SLS and Orion will blast off from Launch Complex 39B at NASA’s modernized spaceport at Kennedy Space Center in Florida. The spacecraft will deploy its solar arrays and the SLS upper stage, called the Interim Cryogenic Propulsion Stage (ICPS). This will give Orion the big push needed to leave Earth’s orbit and travel toward the moon. From there, Orion will separate from the ICPS. The ICPS will then deploy a number of small satellites, known as CubeSats, to perform several experiments and technology demonstrations.
As Orion continues on its path from Earth orbit to the moon, it will be propelled by a service moduleprovided by the European Space Agency, which will supply the spacecraft’s main propulsion system and power (as well as house air and water for astronauts on future missions). Orion will pass through the Van Allen radiation belts, fly past the Global Positioning System (GPS) satellite constellation and above communication satellites in Earth orbit. To talk with mission control in Houston, Orion will switch from NASA’s Tracking and Data Relay System satellites and, for the first time for a human spaceflight vehicle in decades, communicate through the Deep Space Network.
The outbound trip to the moon will take several days, during which time engineers will evaluate the spacecraft’s systems and, as needed, correct its trajectory. Orion will fly about 62 miles (100 km) above the surface of the moon, and then use the moon’s gravitational force to propel Orion into a new deep retrograde, or opposite, orbit about 40,000 miles (70,000 km) from the moon.
The spacecraft will stay in that orbit for approximately six days to collect data and allow mission controllers to assess the performance of the spacecraft. During this period, Orion will travel in a direction around the moon retrograde from the direction the moon travels around Earth.

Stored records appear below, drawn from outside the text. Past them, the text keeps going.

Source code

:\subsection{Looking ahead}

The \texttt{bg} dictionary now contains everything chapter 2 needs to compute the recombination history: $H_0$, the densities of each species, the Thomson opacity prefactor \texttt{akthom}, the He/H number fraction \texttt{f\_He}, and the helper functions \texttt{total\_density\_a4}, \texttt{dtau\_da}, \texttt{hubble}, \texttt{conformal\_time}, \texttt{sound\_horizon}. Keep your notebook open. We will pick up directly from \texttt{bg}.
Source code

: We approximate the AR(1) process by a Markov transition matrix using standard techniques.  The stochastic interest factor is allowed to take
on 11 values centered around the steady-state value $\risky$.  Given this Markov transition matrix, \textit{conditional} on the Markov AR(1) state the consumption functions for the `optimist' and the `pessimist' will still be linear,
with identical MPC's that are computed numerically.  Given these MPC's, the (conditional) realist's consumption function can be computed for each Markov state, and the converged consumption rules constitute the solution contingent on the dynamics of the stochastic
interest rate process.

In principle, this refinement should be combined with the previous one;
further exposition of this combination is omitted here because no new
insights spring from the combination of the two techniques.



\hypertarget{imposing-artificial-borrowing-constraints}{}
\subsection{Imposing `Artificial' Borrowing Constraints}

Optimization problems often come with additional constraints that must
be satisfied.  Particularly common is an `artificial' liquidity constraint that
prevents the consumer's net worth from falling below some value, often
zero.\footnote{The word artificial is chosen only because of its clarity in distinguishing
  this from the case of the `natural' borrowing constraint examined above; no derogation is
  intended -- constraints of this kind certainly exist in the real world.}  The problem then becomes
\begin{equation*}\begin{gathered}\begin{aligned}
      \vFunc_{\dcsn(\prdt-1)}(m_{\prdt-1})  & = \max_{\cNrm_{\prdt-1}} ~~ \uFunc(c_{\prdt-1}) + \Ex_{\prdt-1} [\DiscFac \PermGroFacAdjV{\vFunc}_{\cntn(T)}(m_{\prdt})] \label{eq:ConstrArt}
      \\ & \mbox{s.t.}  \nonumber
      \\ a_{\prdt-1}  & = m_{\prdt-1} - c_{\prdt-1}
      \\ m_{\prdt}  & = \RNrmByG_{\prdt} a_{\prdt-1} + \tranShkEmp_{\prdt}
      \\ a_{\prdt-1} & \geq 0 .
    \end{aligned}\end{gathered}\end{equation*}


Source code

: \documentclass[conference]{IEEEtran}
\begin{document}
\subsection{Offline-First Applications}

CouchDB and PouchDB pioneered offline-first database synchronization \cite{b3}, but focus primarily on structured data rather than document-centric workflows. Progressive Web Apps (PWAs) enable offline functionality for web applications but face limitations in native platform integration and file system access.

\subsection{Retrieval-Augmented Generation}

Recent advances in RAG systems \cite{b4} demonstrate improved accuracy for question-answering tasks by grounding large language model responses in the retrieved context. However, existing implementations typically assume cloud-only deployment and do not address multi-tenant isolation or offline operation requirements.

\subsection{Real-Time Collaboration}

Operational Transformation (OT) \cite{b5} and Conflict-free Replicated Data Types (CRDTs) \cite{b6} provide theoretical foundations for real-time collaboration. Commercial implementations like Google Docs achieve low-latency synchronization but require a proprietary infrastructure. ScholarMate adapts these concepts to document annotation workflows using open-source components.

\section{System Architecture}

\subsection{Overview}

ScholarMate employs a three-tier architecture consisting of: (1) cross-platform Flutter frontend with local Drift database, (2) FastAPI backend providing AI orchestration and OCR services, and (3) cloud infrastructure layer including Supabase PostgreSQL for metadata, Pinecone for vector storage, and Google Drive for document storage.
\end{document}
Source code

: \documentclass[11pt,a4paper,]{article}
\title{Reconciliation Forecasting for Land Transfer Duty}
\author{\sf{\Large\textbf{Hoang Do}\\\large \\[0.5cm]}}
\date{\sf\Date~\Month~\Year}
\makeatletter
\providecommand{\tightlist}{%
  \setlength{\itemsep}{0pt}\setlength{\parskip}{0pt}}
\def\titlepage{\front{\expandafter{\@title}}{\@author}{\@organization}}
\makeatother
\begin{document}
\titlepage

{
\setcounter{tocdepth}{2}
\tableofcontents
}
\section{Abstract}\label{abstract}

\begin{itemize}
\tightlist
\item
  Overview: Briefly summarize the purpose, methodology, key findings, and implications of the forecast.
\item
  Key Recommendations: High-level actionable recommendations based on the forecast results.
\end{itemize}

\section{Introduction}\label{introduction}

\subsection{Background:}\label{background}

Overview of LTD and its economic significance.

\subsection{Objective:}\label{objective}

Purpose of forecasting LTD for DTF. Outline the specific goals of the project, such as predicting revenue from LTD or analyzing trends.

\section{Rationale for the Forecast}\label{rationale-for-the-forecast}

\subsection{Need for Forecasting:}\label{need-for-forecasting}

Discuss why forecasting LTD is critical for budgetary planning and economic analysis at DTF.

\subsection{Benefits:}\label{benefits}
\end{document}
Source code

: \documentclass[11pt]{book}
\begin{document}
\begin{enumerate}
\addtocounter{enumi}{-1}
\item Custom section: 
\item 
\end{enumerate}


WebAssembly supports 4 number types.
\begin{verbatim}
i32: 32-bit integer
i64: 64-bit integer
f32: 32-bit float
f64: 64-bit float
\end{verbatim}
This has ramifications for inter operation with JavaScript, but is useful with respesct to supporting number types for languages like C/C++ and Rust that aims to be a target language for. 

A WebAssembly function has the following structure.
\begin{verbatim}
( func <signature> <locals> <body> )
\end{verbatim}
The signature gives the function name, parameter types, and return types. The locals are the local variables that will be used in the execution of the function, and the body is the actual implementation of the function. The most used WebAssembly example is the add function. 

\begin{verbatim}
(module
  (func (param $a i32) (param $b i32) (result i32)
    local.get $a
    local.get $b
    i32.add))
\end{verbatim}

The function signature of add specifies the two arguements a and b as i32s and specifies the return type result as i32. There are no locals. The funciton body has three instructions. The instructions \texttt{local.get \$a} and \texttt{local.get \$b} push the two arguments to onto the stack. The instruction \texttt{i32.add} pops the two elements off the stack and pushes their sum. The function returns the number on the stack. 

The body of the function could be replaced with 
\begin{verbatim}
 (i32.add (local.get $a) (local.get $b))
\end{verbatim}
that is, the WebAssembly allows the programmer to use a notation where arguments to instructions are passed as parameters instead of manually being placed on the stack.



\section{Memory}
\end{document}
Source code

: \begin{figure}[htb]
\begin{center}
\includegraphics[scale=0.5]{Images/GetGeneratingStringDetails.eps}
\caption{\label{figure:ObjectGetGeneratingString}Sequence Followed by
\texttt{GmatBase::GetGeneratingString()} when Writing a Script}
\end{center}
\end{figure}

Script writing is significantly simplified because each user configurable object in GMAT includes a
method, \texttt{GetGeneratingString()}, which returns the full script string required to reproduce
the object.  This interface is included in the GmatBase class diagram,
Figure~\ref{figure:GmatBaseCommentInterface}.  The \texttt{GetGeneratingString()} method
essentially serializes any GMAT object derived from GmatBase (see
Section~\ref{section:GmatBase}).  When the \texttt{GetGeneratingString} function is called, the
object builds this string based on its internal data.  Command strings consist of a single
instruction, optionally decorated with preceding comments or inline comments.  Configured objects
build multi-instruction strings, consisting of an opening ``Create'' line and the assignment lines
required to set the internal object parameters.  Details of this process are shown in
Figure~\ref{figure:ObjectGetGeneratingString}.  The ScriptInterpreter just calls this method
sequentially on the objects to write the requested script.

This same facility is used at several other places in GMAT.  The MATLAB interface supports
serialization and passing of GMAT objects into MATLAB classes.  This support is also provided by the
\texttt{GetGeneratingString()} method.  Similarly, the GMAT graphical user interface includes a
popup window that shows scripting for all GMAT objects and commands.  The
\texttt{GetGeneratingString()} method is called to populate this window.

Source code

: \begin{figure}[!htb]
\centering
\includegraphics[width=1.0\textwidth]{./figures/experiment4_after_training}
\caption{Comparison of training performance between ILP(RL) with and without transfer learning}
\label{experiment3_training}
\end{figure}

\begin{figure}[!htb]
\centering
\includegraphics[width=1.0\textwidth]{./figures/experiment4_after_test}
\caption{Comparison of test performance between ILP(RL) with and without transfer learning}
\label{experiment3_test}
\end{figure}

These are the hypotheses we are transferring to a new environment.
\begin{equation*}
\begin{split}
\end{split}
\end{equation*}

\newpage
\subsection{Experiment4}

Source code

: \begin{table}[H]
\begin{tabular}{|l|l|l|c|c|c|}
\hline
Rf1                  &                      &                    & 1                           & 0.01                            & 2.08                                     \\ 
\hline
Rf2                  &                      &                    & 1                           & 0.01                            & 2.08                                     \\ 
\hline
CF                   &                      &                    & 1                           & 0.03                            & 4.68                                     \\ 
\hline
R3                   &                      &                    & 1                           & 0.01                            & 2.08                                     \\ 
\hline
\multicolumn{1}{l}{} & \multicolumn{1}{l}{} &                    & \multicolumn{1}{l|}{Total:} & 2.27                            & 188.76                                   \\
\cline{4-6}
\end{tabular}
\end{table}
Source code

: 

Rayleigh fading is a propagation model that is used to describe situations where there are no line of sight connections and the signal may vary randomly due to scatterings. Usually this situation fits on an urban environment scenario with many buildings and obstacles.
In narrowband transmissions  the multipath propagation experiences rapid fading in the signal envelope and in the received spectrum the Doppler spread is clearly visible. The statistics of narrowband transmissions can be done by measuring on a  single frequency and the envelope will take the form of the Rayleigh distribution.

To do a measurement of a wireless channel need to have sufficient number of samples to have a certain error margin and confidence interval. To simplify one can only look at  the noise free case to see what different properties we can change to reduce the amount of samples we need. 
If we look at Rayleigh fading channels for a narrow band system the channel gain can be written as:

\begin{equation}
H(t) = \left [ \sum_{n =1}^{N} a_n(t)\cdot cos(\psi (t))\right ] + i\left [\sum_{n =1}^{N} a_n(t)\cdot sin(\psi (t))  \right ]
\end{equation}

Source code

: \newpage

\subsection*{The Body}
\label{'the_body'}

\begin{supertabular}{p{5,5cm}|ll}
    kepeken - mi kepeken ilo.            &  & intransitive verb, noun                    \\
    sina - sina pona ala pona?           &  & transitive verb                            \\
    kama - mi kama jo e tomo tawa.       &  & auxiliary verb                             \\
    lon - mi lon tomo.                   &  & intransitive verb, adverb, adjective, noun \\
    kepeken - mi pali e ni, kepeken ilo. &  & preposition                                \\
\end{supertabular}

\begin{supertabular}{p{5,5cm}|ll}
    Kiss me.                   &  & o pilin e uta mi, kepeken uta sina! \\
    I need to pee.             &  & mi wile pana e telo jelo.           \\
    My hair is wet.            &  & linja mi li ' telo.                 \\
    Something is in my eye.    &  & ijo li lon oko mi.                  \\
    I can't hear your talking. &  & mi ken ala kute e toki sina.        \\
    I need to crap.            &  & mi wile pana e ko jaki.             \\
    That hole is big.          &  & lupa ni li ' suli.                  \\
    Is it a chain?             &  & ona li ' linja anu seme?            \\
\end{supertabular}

For its return trip to Earth, Orion will do another close flyby that takes the spacecraft within about 60 miles of the moon’s surface, the spacecraft will use another precisely timed engine firing of the European-provided service module in conjunction with the moon’s gravity to accelerate back toward Earth. This maneuver will set the spacecraft on its trajectory back toward Earth to enter our planet’s atmosphere traveling at 25,000 mph (11 kilometers per second), producing temperatures of approximately 5,000 degrees Fahrenheit (2,760 degrees Celsius) – faster and hotter than Orion experienced during its 2014 flight test. The spacecraft will splashdown in the Pacific Ocean off the San Diego coast.
This first exploration mission will allow NASA to use the lunar vicinity as a proving ground to test technologies farther from Earth, and demonstrate it can get to a stable orbit in the area of space near the moon in order to support sending humans to deep space, including for the Asteroid Redirect Mission. NASA and its partners will use this proving ground to practice deep-space operations with decreasing reliance on the Earth and gaining the experience and systems necessary to make the journey to Mars a reality.